Sociólogo da UFRJ afirma que o traficante que não pertence à comunidade acaba utilizando a força para se impor

Associação de morador é refém do tráfico, diz professor

SABRINA PETRY
DA SUCURSAL DO RIO

O professor de sociologia da UFRJ (Universidade Federal do Rio de Janeiro) Michel Misse, criador do núcleo de pesquisas do Instituto de Segurança Pública, afirma que as associações de moradores de favelas são reféns da política do tráfico de drogas.
"A vida do traficante é o que determina a relação das associações com o comércio de drogas. Os líderes comunitários são reféns da política do tráfico, que tanto pode ser de terror como de boa vizinhança", afirmou.
Misse, que visitou favelas para a tese de doutorado "Malandros, Marginais e Vagabundos - A Acumulação Social da Violência no Rio de Janeiro", diz que o traficante que nasceu e cresceu na favela tende a não interferir na associação. Se é de fora, tenta se impor pela força. "É a política do terror. Na favela, não há relações de trabalho; o que há são laços de amizade e parentesco. Quando não estão presentes, só resta a força."
Anteontem, a Folha mostrou que duas favelas do complexo do Jacarezinho (zona norte) estão praticamente fechadas por ordem de líderes comunitários. Foram instalados portões de ferro com cadeados e microcâmeras.
O objetivo, segundo o líder comunitário Rumba Gabriel, presidente da associação do Jacarezinho, é garantir a segurança da comunidade. A iniciativa faz parte do projeto Condomínio-Favela, criado pelo Movimento Nacional de Favelas, no qual Rumba milita. Para especialistas em segurança pública, os portões dificultarão a ação da polícia.
Segundo Misse, a convivência com o tráfico nas favelas é inevitável, pois na maioria delas há venda de drogas. "Bocas-de-fumo todas têm.

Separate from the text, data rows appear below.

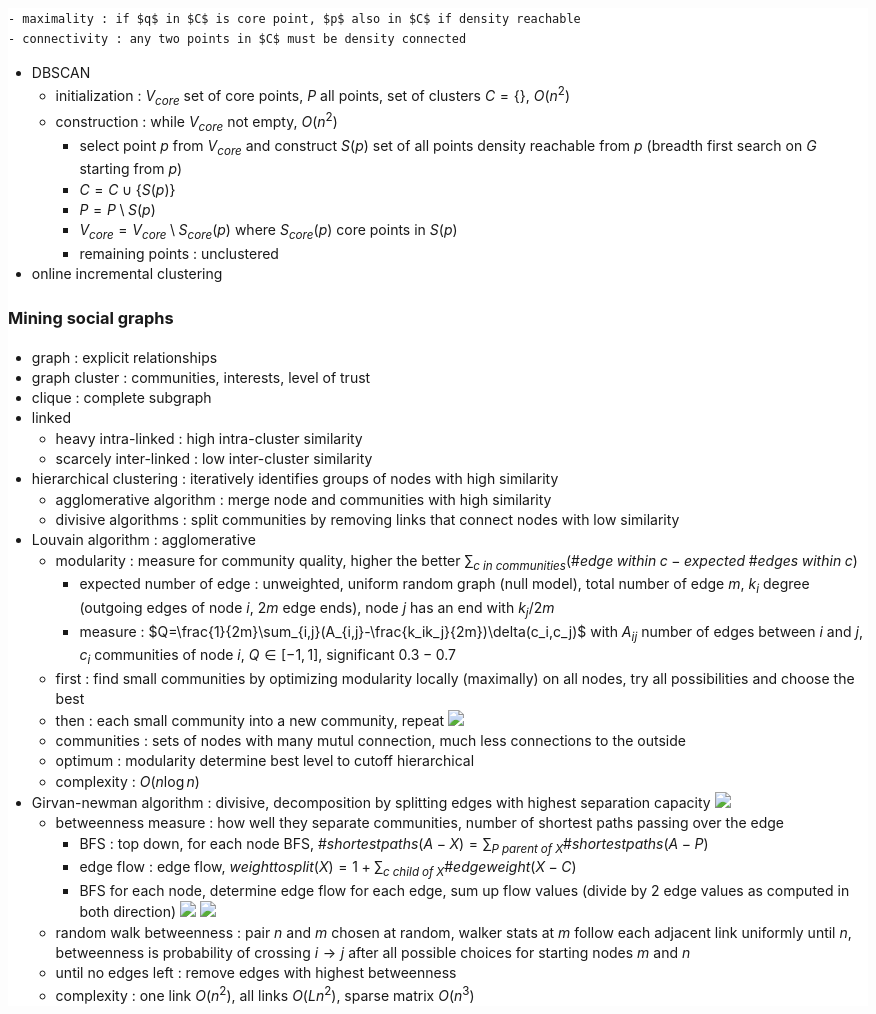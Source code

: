     - maximality : if $q$ in $C$ is core point, $p$ also in $C$ if density reachable
    - connectivity : any two points in $C$ must be density connected
  - DBSCAN
    - initialization : $V_{core}$ set of core points, $P$ all points, set of clusters $C=\{\}$, $O(n^2)$
    - construction : while $V_{core}$ not empty, $O(n^2)$
      - select point $p$ from $V_{core}$ and construct $S(p)$ set of all points density reachable from $p$ (breadth first search on $G$ starting from $p$)
      - $C=C\cup\{S(p)\}$
      - $P=P\setminus S(p)$
      - $V_{core}=V_{core}\setminus S_{core}(p)$ where $S_{core}(p)$ core points in $S(p)$
      - remaining points : unclustered
- online incremental clustering

### Mining social graphs

- graph : explicit relationships
- graph cluster : communities, interests, level of trust
- clique : complete subgraph
- linked
  - heavy intra-linked : high intra-cluster similarity
  - scarcely inter-linked : low inter-cluster similarity
- hierarchical clustering : iteratively identifies groups of nodes with high similarity
  - agglomerative algorithm : merge node and communities with high similarity
  - divisive algorithms : split communities by removing links that connect nodes with low similarity
- Louvain algorithm : agglomerative
  - modularity : measure for community quality, higher the better $\sum_{c\;in\; communities}(\#edge\;within\;c - expected\;\#edges\;within\;c)$
    - expected number of edge : unweighted, uniform random graph (null model), total number of edge $m$, $k_i$ degree (outgoing edges of node $i$, $2m$ edge ends), node $j$ has an end with $k_j/2m$ 
    - measure : $Q=\frac{1}{2m}\sum_{i,j}(A_{i,j}-\frac{k_ik_j}{2m})\delta(c_i,c_j)$ with $A_{ij}$ number of edges between $i$ and $j$, $c_i$ communities of node $i$, $Q\in[-1,1]$, significant $0.3-0.7$
  - first : find small communities by optimizing modularity locally (maximally) on all nodes, try all possibilities and choose the best
  - then : each small community into a new community, repeat
    ![](./assets/img/cs423-8.4.jpg)
  - communities : sets of nodes with many mutul connection, much less connections to the outside
  - optimum : modularity determine best level to cutoff hierarchical
  - complexity : $O(n\log n)$
- Girvan-newman algorithm : divisive, decomposition by splitting edges with highest separation capacity
  ![](./assets/img/cs423-8.5.jpg)
  - betweenness measure : how well they separate communities, number of shortest paths passing over the edge
    - BFS : top down, for each node BFS, $\#shortest paths(A-X)=\sum_{P\; parent\;of\; X}\# shortest paths(A-P)$
    - edge flow : edge flow, $weighttosplit(X)=1+\sum_{c\; child\; of\; X}\# edgeweight(X-C)$
    - BFS for each node, determine edge flow for each edge, sum up flow values (divide by 2 edge values as computed in both direction)
      ![](./assets/img/cs423-8.6.jpg)
      ![](./assets/img/cs423-8.7.jpg)
  - random walk betweenness : pair $n$ and $m$ chosen at random, walker stats at $m$ follow each adjacent link uniformly until $n$, betweenness is probability of crossing $i\to j$ after all possible choices for starting nodes $m$ and $n$
  - until no edges left : remove edges with highest betweenness
  - complexity : one link $O(n^2)$, all links $O(L n^2)$, sparse matrix $O(n^3)$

Estimativa da Secretaria da Segurança mostra que 300 das cerca de 1.200 favelas do município têm comércio de drogas, e que, em pelo menos 50 delas, há uma rede mais organizada."
Para o pesquisador, quando o "dono" do morro é "alemão" (gíria para quem não é da comunidade), os líderes comunitários ficam sujeitos às regras do tráfico. "Nesses casos, não há como se livrar da relação com o tráfico, sob pena de ser morto."
Misse diz que, em um primeiro momento, os traficantes tentam se integrar à comunidade, aproximando-se das associações. Quando há resistência, expulsam ou matam os líderes e colocam homens de confiança no lugar.
"É a forma encontrada por eles para impor respeito, evitar traições e a perda do poder local. Os traficantes que se mantêm mais tempo no poder, porém, são os criados na favela e que não precisam utilizar essa política, pois são respeitados pelos moradores."
Mas todos os traficantes podem agir como interventores nas associações quando o líder não segue interesses de comunidade ou tráfico. "Eles destituem o presidente e tomam o poder, depois colocam alguém de confiança. É o que chamam de "arrumar a casa'", disse.